One of the most negative factors I ran into during the surgical recovery period was the danged alarms on the hardware hooked up to me. One machine was simultaneously monitoring my O2 levels and my pulse rate -- I would just be drifting off to sleep and the alarm would go off, snapping me wide awake.

On one bad day, there was a lot of stuf going on on the floor and people would come it and holler at me to Keep Breathing. Sometimes it was just that (I would be trying to concentrate on doing something and hold my breath, which of course dropped the O2). After a lot of fussing around, it turns out that my pulse drops into bradycardia (low pulse) and if the alarm threshold isn't set low enough, the danged thing would go off just as I was dropping off. Problem was that for me, the usual 'safe' zone was waaay too high.

If I do surgery again, I will be sure to discuss this with the nurses and maybe put some kind of warning tag on myself. There really wasn't much space to be hanging tags this time around because the wrist harvest site was on one side, so the IV arrangement was on the other, with the NG tube in my nose and all the cutting on my neck.
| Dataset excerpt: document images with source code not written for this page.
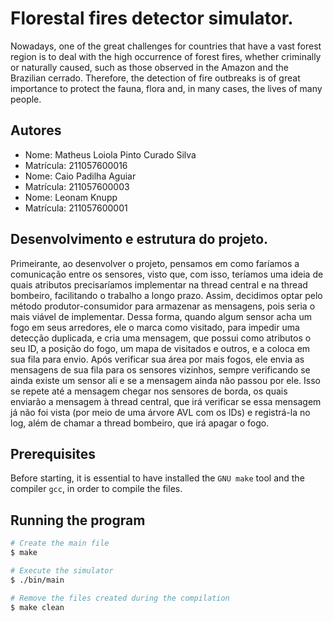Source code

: # Florestal fires detector simulator.
Nowadays, one of the great challenges for countries that have a vast forest region is to deal with the high occurrence of forest fires, whether criminally or naturally caused, such as those observed in the Amazon and the Brazilian cerrado. Therefore, the detection of fire outbreaks is of great importance to protect the fauna, flora and, in many cases, the lives of many people.

## Autores
* Nome: Matheus Loiola Pinto Curado Silva
* Matrícula: 211057600016
* Nome: Caio Padilha Aguiar
* Matrícula: 211057600003
* Nome: Leonam Knupp
* Matrícula: 211057600001

## Desenvolvimento e estrutura do projeto.

Primeirante, ao desenvolver o projeto, pensamos em como faríamos a comunicação entre os sensores, visto que, com isso, teríamos uma ideia de quais atributos precisaríamos implementar na thread central e na thread bombeiro, facilitando o trabalho a longo prazo. Assim, decidimos optar pelo método produtor-consumidor para armazenar as mensagens, pois seria o mais viável de implementar. Dessa forma, quando algum sensor acha um fogo em seus arredores, ele o marca como visitado, para impedir uma detecção duplicada, e cria uma mensagem, que possui como atributos o seu ID, a posição do fogo, um mapa de visitados e outros, e a coloca em sua fila para envio. Após verificar sua área por mais fogos, ele envia as mensagens de sua fila para os sensores vizinhos, sempre verificando se ainda existe um sensor ali e se a mensagem ainda não passou por ele. Isso se repete até a mensagem chegar nos sensores de borda, os quais enviarão a mensagem à thread central, que irá verificar se essa mensagem já não foi vista (por meio de uma árvore AVL com os IDs) e registrá-la no log, além de chamar a thread bombeiro, que irá apagar o fogo.

## Prerequisites
Before starting, it is essential to have installed the `GNU make` tool and the compiler `gcc`, in order to compile the files.

## Running the program

```bash
# Create the main file
$ make

# Execute the simulator
$ ./bin/main

# Remove the files created during the compilation
$ make clean
```
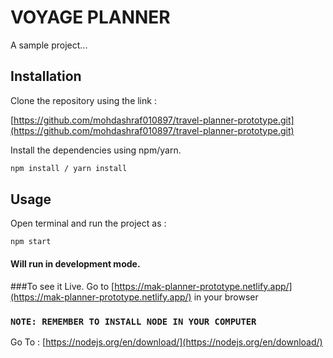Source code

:# VOYAGE PLANNER

A sample project...

## Installation

Clone the repository using the link : 

[https://github.com/mohdashraf010897/travel-planner-prototype.git](https://github.com/mohdashraf010897/travel-planner-prototype.git)


Install the dependencies using npm/yarn.

```bash
npm install / yarn install
```

## Usage

Open terminal and run the project as :

`npm start`
#### Will run in development mode.

###To see it Live.
Go to [https://mak-planner-prototype.netlify.app/](https://mak-planner-prototype.netlify.app/) in your browser 

### `NOTE: REMEMBER TO INSTALL NODE IN YOUR COMPUTER  ` 
   Go To : [https://nodejs.org/en/download/](https://nodejs.org/en/download/)

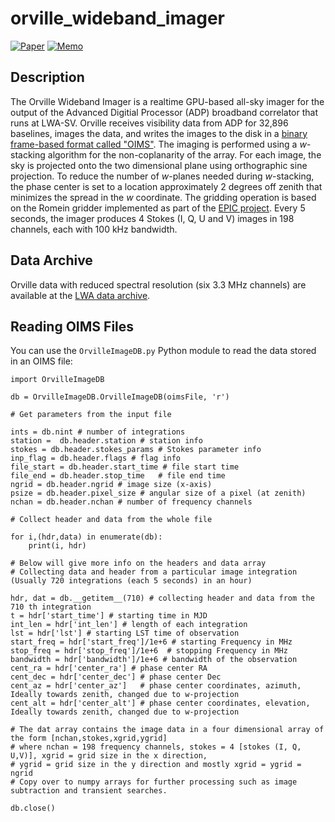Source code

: # orville_wideband_imager

[![Paper](https://img.shields.io/badge/arXiv-2103.03347-blue.svg)](https://arxiv.org/abs/2103.03347)   [![Memo](https://img.shields.io/badge/lwa%20memo-215-blue)](http://leo.phys.unm.edu/~lwa/memos/memo/lwa0215.pdf)


## Description
The Orville Wideband Imager is a realtime GPU-based all-sky imager for the output
of the Advanced Digitial Processor (ADP) broadband correlator that runs at LWA-SV.
Orville receives visibility data from ADP for 32,896 baselines, images the data,
and writes the images to the disk in a [binary frame-based format called "OIMS"](https://github.com/lwa-project/orville_wideband_imager/blob/master/OrvilleImageDB.py).
The imaging is performed using a _w_-stacking algorithm for the non-coplanarity of
the array.  For each image, the sky is projected onto the two dimensional plane using
orthographic sine projection.  To reduce the number of _w_-planes needed during _w_-stacking,
the phase center is set to a location approximately 2 degrees off zenith that minimizes
the spread in the _w_ coordinate. The gridding operation is based on the Romein gridder
implemented as part of the [EPIC project](https://github.com/epic-astronomy/EPIC).  Every 5
seconds, the imager produces 4 Stokes (I, Q, U and V) images in 198 channels, each with
100 kHz bandwidth.

## Data Archive
Orville data with reduced spectral resolution (six 3.3 MHz channels) are available at the [LWA data archive](https://lda10g.alliance.unm.edu/Orville/).

## Reading OIMS Files
You can use the `OrvilleImageDB.py` Python module to read the data stored in an OIMS file:
```
import OrvilleImageDB

db = OrvilleImageDB.OrvilleImageDB(oimsFile, 'r')

# Get parameters from the input file

ints = db.nint # number of integrations
station =  db.header.station # station info
stokes = db.header.stokes_params # Stokes parameter info
inp_flag = db.header.flags # flag info
file_start = db.header.start_time # file start time
file_end = db.header.stop_time   # file end time
ngrid = db.header.ngrid # image size (x-axis)
psize = db.header.pixel_size # angular size of a pixel (at zenith)
nchan = db.header.nchan # number of frequency channels

# Collect header and data from the whole file

for i,(hdr,data) in enumerate(db):
    print(i, hdr)

# Below will give more info on the headers and data array
# Collecting data and header from a particular image integration (Usually 720 integrations (each 5 seconds) in an hour) 

hdr, dat = db.__getitem__(710) # collecting header and data from the 710 th integration
t = hdr['start_time'] # starting time in MJD
int_len = hdr['int_len'] # length of each integration
lst = hdr['lst'] # starting LST time of observation
start_freq = hdr['start_freq']/1e+6 # starting Frequency in MHz
stop_freq = hdr['stop_freq']/1e+6  # stopping Frequency in MHz
bandwidth = hdr['bandwidth']/1e+6 # bandwidth of the observation
cent_ra = hdr['center_ra'] # phase center RA
cent_dec = hdr['center_dec'] # phase center Dec
cent_az = hdr['center_az']   # phase center coordinates, azimuth, Ideally towards zenith, changed due to w-projection 
cent_alt = hdr['center_alt'] # phase center coordinates, elevation, Ideally towards zenith, changed due to w-projection 

# The dat array contains the image data in a four dimensional array of the form [nchan,stokes,xgrid,ygrid]
# where nchan = 198 frequency channels, stokes = 4 [stokes (I, Q, U,V)], xgrid = grid size in the x direction,
# ygrid = grid size in the y direction and mostly xgrid = ygrid = ngrid
# Copy over to numpy arrays for further processing such as image subtraction and transient searches.

db.close()
```
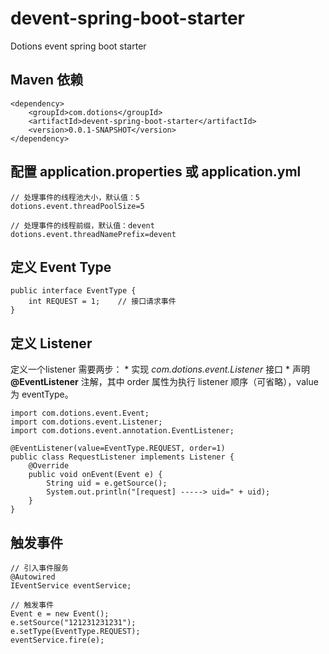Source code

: # devent-spring-boot-starter
Dotions event spring boot starter


## Maven 依赖
```
<dependency>
    <groupId>com.dotions</groupId>
    <artifactId>devent-spring-boot-starter</artifactId>
    <version>0.0.1-SNAPSHOT</version>
</dependency>
```

## 配置 application.properties 或 application.yml
```
// 处理事件的线程池大小，默认值：5
dotions.event.threadPoolSize=5

// 处理事件的线程前缀，默认值：devent
dotions.event.threadNamePrefix=devent
```

## 定义 Event Type
```
public interface EventType {
	int REQUEST = 1;    // 接口请求事件
}
```

## 定义 Listener
定义一个listener 需要两步：
    * 实现 *com.dotions.event.Listener* 接口
    * 声明 **@EventListener** 注解，其中 order 属性为执行 listener 顺序（可省略），value 为 eventType。
```
import com.dotions.event.Event;
import com.dotions.event.Listener;
import com.dotions.event.annotation.EventListener;

@EventListener(value=EventType.REQUEST, order=1)
public class RequestListener implements Listener {
	@Override
	public void onEvent(Event e) {
		String uid = e.getSource();
		System.out.println("[request] -----> uid=" + uid);
	}
}
```

## 触发事件
```
// 引入事件服务
@Autowired
IEventService eventService;

// 触发事件
Event e = new Event();
e.setSource("121231231231");
e.setType(EventType.REQUEST);
eventService.fire(e);
```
Maybe an ear tag?


Age 67 1/2
Ventral Tongue SCC T2N0M0G1 10/05
Anterior Tongue SCC T2N0M0G2 6/08
Base of Tongue SCC T2N0M0G2 12/08
Three partial glossectomy (10/05,11/05,6/08), PEG, 37 XRT 66.6 Gy 1/06
Neck dissection, trach, PEG & forearm free flap (6/08)
Total glossectomy, trach, PEG & thigh free flap (12/08)
On August 21, 2010 at 9:20 am, Pete went off to play with the ratties in the sky.